Your goal: The answer should be the records below, word for word, with every image left out.

Plain-text document sources:
::::::::::

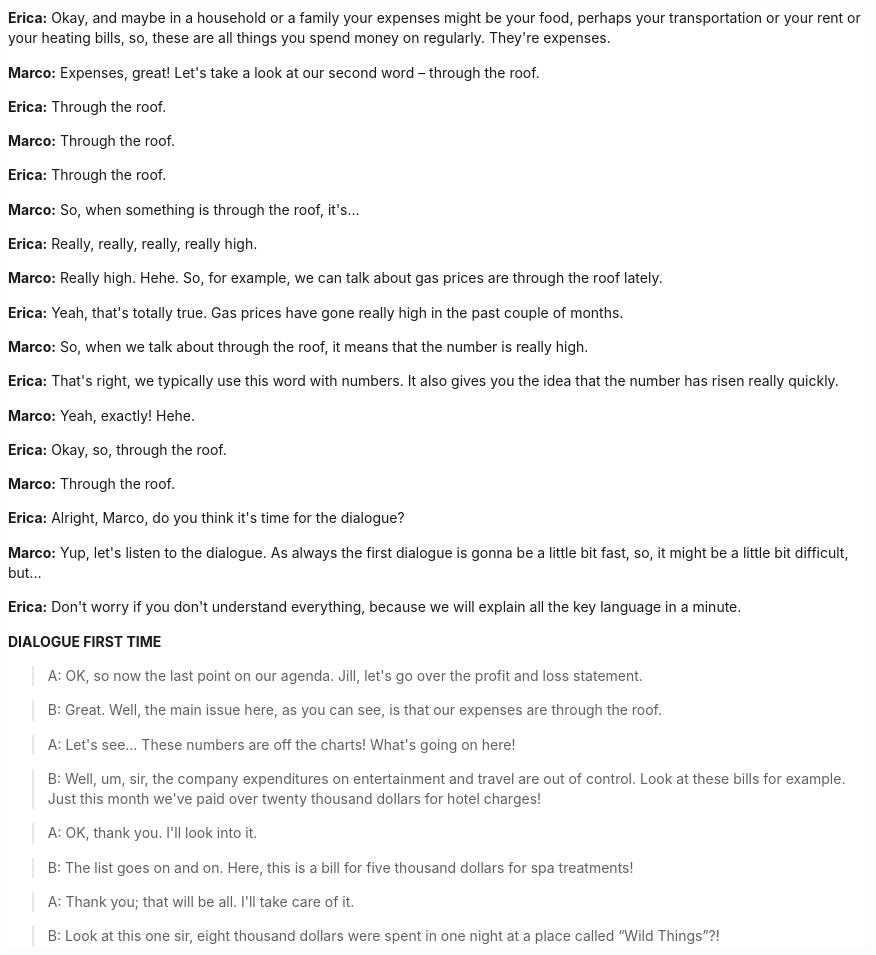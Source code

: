 **Erica:** Okay, and maybe in a household or a family your expenses might be your food, perhaps your transportation or your rent or your heating bills, so, these are all things you spend money on regularly. They're expenses. 

**Marco:** Expenses, great! Let's take a look at our second word – through the roof. 

**Erica:** Through the roof. 

**Marco:** Through the roof. 

**Erica:** Through the roof. 

**Marco:** So, when something is through the roof, it's… 

**Erica:** Really, really, really, really high. 

**Marco:** Really high. Hehe. So, for example, we can talk about gas prices are through the roof lately. 

**Erica:** Yeah, that's totally true. Gas prices have gone really high in the past couple of months. 

**Marco:** So, when we talk about through the roof, it means that the number is really high. 

**Erica:** That's right, we typically use this word with numbers. It also gives you the idea that the number has risen really quickly. 

**Marco:** Yeah, exactly! Hehe. 

**Erica:** Okay, so, through the roof. 

**Marco:** Through the roof. 

**Erica:** Alright, Marco, do you think it's time for the dialogue? 

**Marco:** Yup, let's listen to the dialogue. As always the first dialogue is gonna be a little bit fast, so, it might be a little bit difficult, but… 

**Erica:** Don't worry if you don't understand everything, because we will explain all the key language in a minute. 

**DIALOGUE FIRST TIME** 

> A: OK, so now the last point on our agenda. Jill, let's go over the profit and loss statement.

> B: Great. Well, the main issue here, as you can see,
is that our expenses are through the roof.

> A: Let's see… These numbers are off the charts!
What's going on here!

> B: Well, um, sir, the company expenditures on entertainment and travel are out of control. Look at these bills for example. Just this month we've paid over twenty thousand dollars for hotel charges!

> A: OK, thank you. I'll look into it.

> B: The list goes on and on. Here, this is a bill for five thousand dollars for spa treatments!

> A: Thank you; that will be all. I'll take care of it.

> B: Look at this one sir, eight thousand dollars were spent in one night at a place called “Wild Things”?!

::::::::::

Result of this task:
Source code

: **Erica:** Okay, and maybe in a household or a family your expenses might be your food, perhaps your transportation or your rent or your heating bills, so, these are all things you spend money on regularly. They're expenses. 

**Marco:** Expenses, great! Let's take a look at our second word – through the roof. 

**Erica:** Through the roof. 

**Marco:** Through the roof. 

**Erica:** Through the roof. 

**Marco:** So, when something is through the roof, it's… 

**Erica:** Really, really, really, really high. 

**Marco:** Really high. Hehe. So, for example, we can talk about gas prices are through the roof lately. 

**Erica:** Yeah, that's totally true. Gas prices have gone really high in the past couple of months. 

**Marco:** So, when we talk about through the roof, it means that the number is really high. 

**Erica:** That's right, we typically use this word with numbers. It also gives you the idea that the number has risen really quickly. 

**Marco:** Yeah, exactly! Hehe. 

**Erica:** Okay, so, through the roof. 

**Marco:** Through the roof. 

**Erica:** Alright, Marco, do you think it's time for the dialogue? 

**Marco:** Yup, let's listen to the dialogue. As always the first dialogue is gonna be a little bit fast, so, it might be a little bit difficult, but… 

**Erica:** Don't worry if you don't understand everything, because we will explain all the key language in a minute. 

**DIALOGUE FIRST TIME** 

> A: OK, so now the last point on our agenda. Jill, let's go over the profit and loss statement.

> B: Great. Well, the main issue here, as you can see,
is that our expenses are through the roof.

> A: Let's see… These numbers are off the charts!
What's going on here!

> B: Well, um, sir, the company expenditures on entertainment and travel are out of control. Look at these bills for example. Just this month we've paid over twenty thousand dollars for hotel charges!

> A: OK, thank you. I'll look into it.

> B: The list goes on and on. Here, this is a bill for five thousand dollars for spa treatments!

> A: Thank you; that will be all. I'll take care of it.

> B: Look at this one sir, eight thousand dollars were spent in one night at a place called “Wild Things”?!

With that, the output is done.